Brown’s central character, ‘noetic’ scientist Katherine Solomon is particularly interested in the power of many minds thinking the same thought at the same time, claiming that this magnifies the effect. As proof, she cites the experimental work of a real web-based laboratory, and its architect.

Such architects create a web-based global laboratory by enlisting scientists in prestigious academic centers such as the University of Arizona, Pennsylvania State University, University of California at Davis, Princeton University, and other prestigious universities in Europe. Every few months, such web-based laboratories recruit thousands of readers from 90 countries around the world to send thoughts to targets created in one of the scientist’s rigorous laboratory settings.

To date, many web-based experiments have shown positive results -demonstrating that intention can alter the essential properties of water and living things, and even be used to lower violence in a war-torn area. Participants of these web-base experiments are invited from around the globe to send intention to one of the chosen set of seeds, in all of the six experiments the seeds sent intention grew significantly faster and higher than – and sometimes twice as high as – three sets of controls.

Gary E. Schwartz, Ph.D., professor at the University of Arizona, reported the results of these six Germination Experiments in a scientific paper presented at a Society for Scientific Exploration conference in June 2008. Distance doesn’t seem to have any bearing on the outcome. In one experiment, participants in Sydney, Australia successfully sent intention to seeds sitting at the University of Arizona’s labs in Tucson.

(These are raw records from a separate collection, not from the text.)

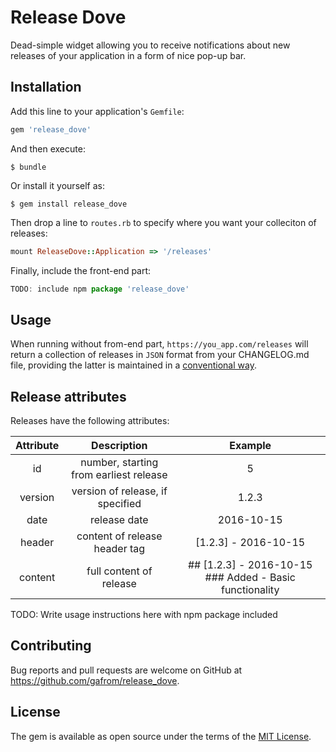 # Release Dove

Dead-simple widget allowing you to receive notifications about new releases of your application in a form of nice pop-up bar.

## Installation

Add this line to your application's `Gemfile`:
```ruby
gem 'release_dove'
```

And then execute:

    $ bundle

Or install it yourself as:

    $ gem install release_dove

Then drop a line to `routes.rb` to specify where you want your colleciton of releases:
```ruby
mount ReleaseDove::Application => '/releases'
```

Finally, include the front-end part:
```javascript
TODO: include npm package 'release_dove'
```

## Usage

When running without from-end part, `https://you_app.com/releases` will return a collection of releases in `JSON` format from your CHANGELOG.md file, providing the latter is maintained in a [conventional way](http://keepachangelog.com/en/0.3.0/).

## Release attributes

Releases have the following attributes:

| Attribute   |               Description               |                         Example                           |
|:---------:  |:--------------------------------------: |:-------------------------------------------------------:  |
| id          | number, starting from earliest release  | 5                                                         |
| version     | version of release, if specified        | 1.2.3                                                     |
| date        | release date                            | 2016-10-15                                                |
| header      | content of release header tag           | [1.2.3] - 2016-10-15                                      |
| content     | full content of release                 | ## [1.2.3] - 2016-10-15 ### Added - Basic functionality   |

TODO: Write usage instructions here with npm package included

## Contributing

Bug reports and pull requests are welcome on GitHub at https://github.com/gafrom/release_dove.

## License

The gem is available as open source under the terms of the [MIT License](http://opensource.org/licenses/MIT).

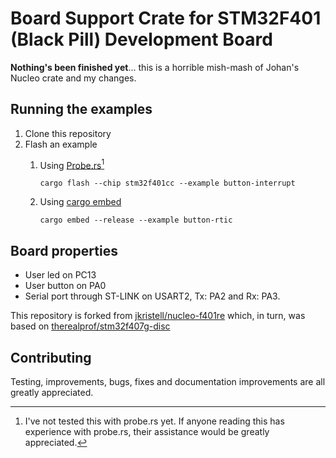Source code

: # Board Support Crate for STM32F401 (Black Pill) Development Board

**Nothing's been finished yet**...
this is a horrible mish-mash of Johan's Nucleo crate and my changes.

## Running the examples

1. Clone this repository
2. Flash an example
    1. Using [Probe.rs](https://crates.io/crates/probe-rs)[^1]

        ```cargo flash --chip stm32f401cc --example button-interrupt```

    2. Using [cargo embed](https://crates.io/crates/cargo-embed)

        ```cargo embed --release --example button-rtic```

## Board properties

* User led on PC13
* User button on PA0
* Serial port through ST-LINK on USART2, Tx: PA2 and Rx: PA3.

This repository is forked from
[jkristell/nucleo-f401re](https://github.com/jkristell/nucleo-f401re)
which, in turn, was based on
[therealprof/stm32f407g-disc](https://github.com/therealprof/stm32f407g-disc)

## Contributing

[^1]: I've not tested this with probe.rs yet.
If anyone reading this has experience with probe.rs,
their assistance would be greatly appreciated.

Testing, improvements, bugs, fixes and documentation improvements
are all greatly appreciated.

Such web-based laboratories have also embarked on a series of experiments with Russian physicists and scientists at Pennsylvania State University and the University of Arizona to investigate whether intention can improve the quality of water. Thus far, they’ve run five experiments demonstrating that intention can change certain essential qualities of water.

Most recently the University of Arizona ran two rigorous studies showing that thoughts can change the energy footprint of tap water to something similar to that of mineral water. In earlier studies with Russian physicist Konstantin Korotkov, measurements taken with sophisticated equipment showed that even a simple positive frame of mind among the participants sending intention to the water changed its essential properties.

In September 2009, a large-scale experiment was emabarked to study whether mass thought can lower violence in war-torn Sri Lanka. At the time, Sri Lanka’s Tamil Tigers, one of the world’s most well-trained terrorist organizations, with the highest number of suicide bombers, were firmly in control of the conflict, after capturing and cutting off the north of the country.

After the week-long focus of the intention groups, a team of scientists, including Jessica Utts, professor of statistics at University of California at Davis, tracked that the violence increased dramatically and then suddenly plummeted. After analyzing two years’ worth of weekly violence data, the scientific team concluded that the week of intention appeared somehow ‘pivotal’ in the course of the war.

Almost immediately after this large-scale experiment, the Sri Lankan government gained control, and within a few months drove the rebel forces out of the north. A few months after that, the 25-year war was over. It was noted that more experiments will have to be done to demonstrate the power of thought to lower violence.

Nevertheless, to critics of this work, responses have been that studies of the power of thought are simply the stuff of true scientific investigation. ‘Frontier science is the art of inquiring about the impossible. All of our major achievements in history have resulted from asking an outrageous question. What if giant metal objects could overcome gravity? What if there is no end of the earth to sail off?

‘All of the discoveries about the power of thought proceed from a seemingly outlandish question: what if our thoughts could affect the things around us? But the most important part of scientific investigation is just the simple willingness to ask the question.’